Extracted entries:
<<<<
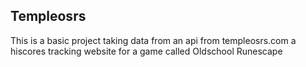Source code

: ## Templeosrs

This is a basic project taking data from an api from templeosrs.com a hiscores tracking website for a game called Oldschool Runescape
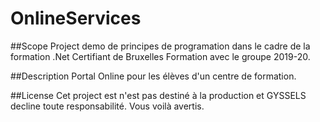 # OnlineServices

##Scope
Project demo de principes de programation dans le cadre de la formation .Net Certifiant de Bruxelles Formation avec le groupe 2019-20.

##Description
Portal Online pour les élèves d'un centre de formation.

##License
Cet project est n'est pas destiné à la production et GYSSELS decline toute responsabilité. Vous voilà avertis.

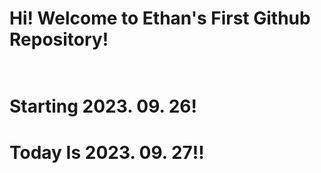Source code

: # Hi! Welcome to Ethan's First Github Repository! <br><br>
# Starting 2023. 09. 26!
# Today Is 2023. 09. 27!!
>>>>
How to complete this task: Copy every line of the records exactly as it is written, but not the pictures.

Task output:
Source code

: ## Templeosrs

This is a basic project taking data from an api from templeosrs.com a hiscores tracking website for a game called Oldschool Runescape
 # OnlineServices

##Scope
Project demo de principes de programation dans le cadre de la formation .Net Certifiant de Bruxelles Formation avec le groupe 2019-20.

##Description
Portal Online pour les élèves d'un centre de formation.

##License
Cet project est n'est pas destiné à la production et GYSSELS decline toute responsabilité. Vous voilà avertis.

Source code

: # Hi! Welcome to Ethan's First Github Repository! <br><br>
# Starting 2023. 09. 26!
# Today Is 2023. 09. 27!!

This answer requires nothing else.